Within the KANBAN strategies, the computed ANOVA revealed highly significant differences (p < 0.01) in lead-time (LT), but no significant differences (p > 0.05) work in progress (WIP) between a monthly, a two week, and a weekly planning period. Thereby, the detailed statistical analysis revealed, that, within the KANBAN strategies, a higher level of planning will lead to a reduction of 1.79% in LT.

In the third step, the authors evaluated the effects of real-time datausage within the CONWIP strategies by using three test groups for the pre-defined levels of planning periods. Therefore, we used a one-way analysis of variance (ANOVA) to test significant differences in lead-time (LT) and work in progress (WIP) between a monthly, a two-week, and a weekly planning period. However, within the CONWIP strategies, the computed ANOVA results showed no significant differences (p < 0.010) in LT and no significant differences in WIP between a monthly plan, a two-week plan, and a weekly plan. Therefore, the authors conclude that different planning periods have no significant effect on the LT and WIP within the CONWIP approach.

6 Conclusions and Outlook

In this chapter, the authors have updated and reconfigured the simulation model by Woschank et al. (2020) to investigate and subsequently validate and the impact of different PPC strategies and different levels of planning periods on logistics performance indicators by using a discrete event simulation based on an industrial case study.

Research question 1 aimed to investigate significant differences in lead-time (LT) and work in progress (WIP) between the MRP, KANBAN, and CONWIP strategy. Thereby, the results of the statistical analysis confirmed significant differences between MRP, KANBAN, and CONWIP in WIP and LT (Fig. 5.5). Moreover, the KANBAN approach performed best in terms of WIP and LIT. In detail, the application of the KANBAN strategy would lead to a reduction of 30.07% in LT and a reduction of 56.51% in WIP, while the implementation of CONWIP would lead to a reduction of 5.37% in LT and 48.60% in WIP, in comparison with the traditional MRP strategy.

Research question 2 was formulated to investigate significant differences in LT and WIP between a monthly plan, a two-week plan, and a weekly plan within the MRP, KANBAN, and CONWIP strategies.
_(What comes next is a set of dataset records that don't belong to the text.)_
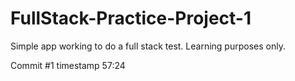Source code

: # FullStack-Practice-Project-1
Simple app working to do a full stack test. Learning purposes only.

Commit #1 timestamp 57:24
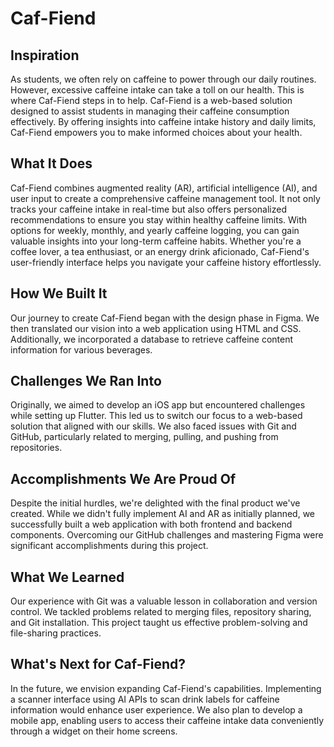 # Caf-Fiend

## Inspiration
As students, we often rely on caffeine to power through our daily routines. However, excessive caffeine intake can take a toll on our health. This is where Caf-Fiend steps in to help. Caf-Fiend is a web-based solution designed to assist students in managing their caffeine consumption effectively. By offering insights into caffeine intake history and daily limits, Caf-Fiend empowers you to make informed choices about your health.

## What It Does
Caf-Fiend combines augmented reality (AR), artificial intelligence (AI), and user input to create a comprehensive caffeine management tool. It not only tracks your caffeine intake in real-time but also offers personalized recommendations to ensure you stay within healthy caffeine limits. With options for weekly, monthly, and yearly caffeine logging, you can gain valuable insights into your long-term caffeine habits. Whether you're a coffee lover, a tea enthusiast, or an energy drink aficionado, Caf-Fiend's user-friendly interface helps you navigate your caffeine history effortlessly.

## How We Built It
Our journey to create Caf-Fiend began with the design phase in Figma. We then translated our vision into a web application using HTML and CSS. Additionally, we incorporated a database to retrieve caffeine content information for various beverages.

## Challenges We Ran Into
Originally, we aimed to develop an iOS app but encountered challenges while setting up Flutter. This led us to switch our focus to a web-based solution that aligned with our skills. We also faced issues with Git and GitHub, particularly related to merging, pulling, and pushing from repositories.

## Accomplishments We Are Proud Of
Despite the initial hurdles, we're delighted with the final product we've created. While we didn't fully implement AI and AR as initially planned, we successfully built a web application with both frontend and backend components. Overcoming our GitHub challenges and mastering Figma were significant accomplishments during this project.

## What We Learned
Our experience with Git was a valuable lesson in collaboration and version control. We tackled problems related to merging files, repository sharing, and Git installation. This project taught us effective problem-solving and file-sharing practices.

## What's Next for Caf-Fiend?
In the future, we envision expanding Caf-Fiend's capabilities. Implementing a scanner interface using AI APIs to scan drink labels for caffeine information would enhance user experience. We also plan to develop a mobile app, enabling users to access their caffeine intake data conveniently through a widget on their home screens.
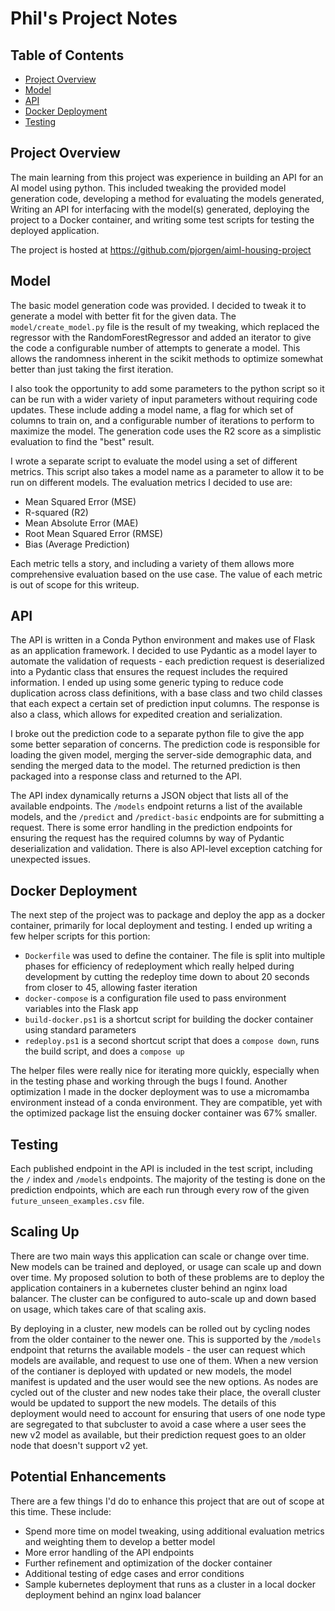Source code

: # Phil's Project Notes

## Table of Contents
- [Project Overview](#project-overview)
- [Model](#model)
- [API](#api)
- [Docker Deployment](#docker-deployment)
- [Testing](#testing)

## Project Overview
The main learning from this project was experience in building an API for an AI model using python.
This included tweaking the provided model generation code, developing a method for evaluating the models generated,
Writing an API for interfacing with the model(s) generated, deploying the project to a Docker container, and writing some
test scripts for testing the deployed application.

The project is hosted at https://github.com/pjorgen/aiml-housing-project

## Model
The basic model generation code was provided. 
I decided to tweak it to generate a model with better fit for the given data.
The `model/create_model.py` file is the result of my tweaking, which replaced the regressor with the RandomForestRegressor
and added an iterator to give the code a configurable number of attempts to generate a model. This allows
the randomness inherent in the scikit methods to optimize somewhat better than just taking the first iteration.

I also took the opportunity to add some parameters to the python script so it can be run with a wider variety
of input parameters without requiring code updates. These include adding a model name, a flag for which set of columns
to train on, and a configurable number of iterations to perform to maximize the model. The generation code uses the R2
score as a simplistic evaluation to find the "best" result.

I wrote a separate script to evaluate the model using a set of different metrics. This script also takes a model name as
a parameter to allow it to be run on different models. The evaluation metrics I decided to use are:
- Mean Squared Error (MSE)
- R-squared (R2)
- Mean Absolute Error (MAE)
- Root Mean Squared Error (RMSE)
- Bias (Average Prediction)

Each metric tells a story, and including a variety of them allows more comprehensive evaluation based on the use case. 
The value of each metric is out of scope for this writeup.

## API
The API is written in a Conda Python environment and makes use of Flask as an application framework. I decided to use
Pydantic as a model layer to automate the validation of requests - each prediction request is deserialized into a 
Pydantic class that ensures the request includes the required information. I ended up using some generic typing to 
reduce code duplication across class definitions, with a base class and two child classes that each expect a certain set
of prediction input columns. The response is also a class, which allows for expedited creation and serialization.

I broke out the prediction code to a separate python file to give the app some better separation of concerns. The 
prediction code is responsible for loading the given model, merging the server-side demographic data, and sending the
merged data to the model. The returned prediction is then packaged into a response class and returned to the API.

The API index dynamically returns a JSON object that lists all of the available endpoints. The `/models` endpoint 
returns a list of the available models, and the `/predict` and `/predict-basic` endpoints are for submitting a request.
There is some error handling in the prediction endpoints for ensuring the request has the required columns by way of 
Pydantic deserialization and validation. There is also API-level exception catching for unexpected issues.

## Docker Deployment
The next step of the project was to package and deploy the app as a docker container, primarily for local deployment and
testing. I ended up writing a few helper scripts for this portion:
- `Dockerfile` was used to define the container. The file is split into multiple phases for efficiency of redeployment
  which really helped during development by cutting the redeploy time down to about 20 seconds from closer to 45,
  allowing faster iteration
- `docker-compose` is a configuration file used to pass environment variables into the Flask app
- `build-docker.ps1` is a shortcut script for building the docker container using standard parameters
- `redeploy.ps1` is a second shortcut script that does a `compose down`, runs the build script, and does a `compose up`

The helper files were really nice for iterating more quickly, especially when in the testing phase and working through 
the bugs I found. Another optimization I made in the docker deployment was to use a micromamba environment instead of a
conda environment. They are compatible, yet with the optimized package list the ensuing docker container was 67% smaller.

## Testing
Each published endpoint in the API is included in the test script, including the `/` index and `/models` endpoints.
The majority of the testing is done on the prediction endpoints, which are each run through every row of the given 
`future_unseen_examples.csv` file. 

## Scaling Up
There are two main ways this application can scale or change over time. New models can be trained and deployed, or usage
can scale up and down over time. My proposed solution to both of these problems are to deploy the application containers
in a kubernetes cluster behind an nginx load balancer. The cluster can be configured to auto-scale up and down based on 
usage, which takes care of that scaling axis. 

By deploying in a cluster, new models can be rolled out by cycling nodes from the older container to the newer one. This
is supported by the `/models` endpoint that returns the available models - the user can request which models are 
available, and request to use one of them. When a new version of the contianer is deployed with updated or new models, 
the model manifest is updated and the user would see the new options. As nodes are cycled out of the cluster and new nodes
take their place, the overall cluster would be updated to support the new models. The details of this deployment would 
need to account for ensuring that users of one node type are segregated to that subcluster to avoid a case where a user 
sees the new v2 model as available, but their prediction request goes to an older node that doesn't support v2 yet.

## Potential Enhancements
There are a few things I'd do to enhance this project that are out of scope at this time. These include:
- Spend more time on model tweaking, using additional evaluation metrics and weighting them to develop a better model
- More error handling of the API endpoints
- Further refinement and optimization of the docker container
- Additional testing of edge cases and error conditions
- Sample kubernetes deployment that runs as a cluster in a local docker deployment behind an nginx load balancer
Hereby, the statistical analysis showed significant differences in LT and WIP within the MRP strategy and significant differences in LT within the KANBAN strategy according to the different levels of planning periods (Fig. 5.7). In this case, this could be explained because the usage of real-time data could have a positive impact on the adaptation of the system to changes, thus making the system more responsive. Within the CONWIP strategy, no significant differences in LT and WIP were indicated between the different levels of planning periods.

In general, this chapter contributes to a better understanding of PPC strategies and the usage of real-time data in production systems. The updated and reconfigured simulation model from Woschank et al. (2020) further increases the transferability and, therefore, the external validity of the computed statistical results and the established research findings. Future research should focus on the further development of the proposed model by transferring it to other industrial branches, by incorporating additional PPC strategies, or by using a different set of products and/or machines within the simulation model.